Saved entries
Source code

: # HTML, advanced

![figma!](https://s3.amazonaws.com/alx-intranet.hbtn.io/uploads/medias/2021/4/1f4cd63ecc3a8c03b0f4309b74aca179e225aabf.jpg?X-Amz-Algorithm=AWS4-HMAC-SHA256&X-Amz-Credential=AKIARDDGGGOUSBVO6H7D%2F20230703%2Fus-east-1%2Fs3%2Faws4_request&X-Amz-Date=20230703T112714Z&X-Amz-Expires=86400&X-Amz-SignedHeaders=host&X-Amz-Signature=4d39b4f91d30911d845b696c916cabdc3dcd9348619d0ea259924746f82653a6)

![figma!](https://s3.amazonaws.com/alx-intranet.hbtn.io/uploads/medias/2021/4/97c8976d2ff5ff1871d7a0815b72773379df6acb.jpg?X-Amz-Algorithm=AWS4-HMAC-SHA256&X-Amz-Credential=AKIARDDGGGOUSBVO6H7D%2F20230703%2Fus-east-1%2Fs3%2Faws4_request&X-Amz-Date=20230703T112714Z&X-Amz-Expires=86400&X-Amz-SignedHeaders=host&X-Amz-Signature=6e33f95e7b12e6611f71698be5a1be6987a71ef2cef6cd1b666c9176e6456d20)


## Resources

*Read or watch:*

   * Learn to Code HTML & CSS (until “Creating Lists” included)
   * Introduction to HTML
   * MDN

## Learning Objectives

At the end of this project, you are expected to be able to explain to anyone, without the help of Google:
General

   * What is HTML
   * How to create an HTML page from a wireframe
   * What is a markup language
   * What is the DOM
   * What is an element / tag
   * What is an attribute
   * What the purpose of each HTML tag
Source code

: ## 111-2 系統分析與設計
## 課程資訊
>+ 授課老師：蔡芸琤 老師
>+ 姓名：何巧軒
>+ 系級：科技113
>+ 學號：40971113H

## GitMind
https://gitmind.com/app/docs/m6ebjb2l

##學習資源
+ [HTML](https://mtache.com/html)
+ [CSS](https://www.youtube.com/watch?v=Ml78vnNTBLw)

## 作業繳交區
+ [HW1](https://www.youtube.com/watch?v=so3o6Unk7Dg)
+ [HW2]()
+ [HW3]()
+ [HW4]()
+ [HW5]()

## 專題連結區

- [Task goal]: When answering, write out each of the lines above exactly as given.

- [Exercise solution]:
Source code

: # HTML, advanced

![figma!](https://s3.amazonaws.com/alx-intranet.hbtn.io/uploads/medias/2021/4/1f4cd63ecc3a8c03b0f4309b74aca179e225aabf.jpg?X-Amz-Algorithm=AWS4-HMAC-SHA256&X-Amz-Credential=AKIARDDGGGOUSBVO6H7D%2F20230703%2Fus-east-1%2Fs3%2Faws4_request&X-Amz-Date=20230703T112714Z&X-Amz-Expires=86400&X-Amz-SignedHeaders=host&X-Amz-Signature=4d39b4f91d30911d845b696c916cabdc3dcd9348619d0ea259924746f82653a6)

![figma!](https://s3.amazonaws.com/alx-intranet.hbtn.io/uploads/medias/2021/4/97c8976d2ff5ff1871d7a0815b72773379df6acb.jpg?X-Amz-Algorithm=AWS4-HMAC-SHA256&X-Amz-Credential=AKIARDDGGGOUSBVO6H7D%2F20230703%2Fus-east-1%2Fs3%2Faws4_request&X-Amz-Date=20230703T112714Z&X-Amz-Expires=86400&X-Amz-SignedHeaders=host&X-Amz-Signature=6e33f95e7b12e6611f71698be5a1be6987a71ef2cef6cd1b666c9176e6456d20)


## Resources

*Read or watch:*

   * Learn to Code HTML & CSS (until “Creating Lists” included)
   * Introduction to HTML
   * MDN

## Learning Objectives

At the end of this project, you are expected to be able to explain to anyone, without the help of Google:
General

   * What is HTML
   * How to create an HTML page from a wireframe
   * What is a markup language
   * What is the DOM
   * What is an element / tag
   * What is an attribute
   * What the purpose of each HTML tag
Source code

: ## 111-2 系統分析與設計
## 課程資訊
>+ 授課老師：蔡芸琤 老師
>+ 姓名：何巧軒
>+ 系級：科技113
>+ 學號：40971113H

## GitMind
https://gitmind.com/app/docs/m6ebjb2l

##學習資源
+ [HTML](https://mtache.com/html)
+ [CSS](https://www.youtube.com/watch?v=Ml78vnNTBLw)

## 作業繳交區
+ [HW1](https://www.youtube.com/watch?v=so3o6Unk7Dg)
+ [HW2]()
+ [HW3]()
+ [HW4]()
+ [HW5]()

## 專題連結區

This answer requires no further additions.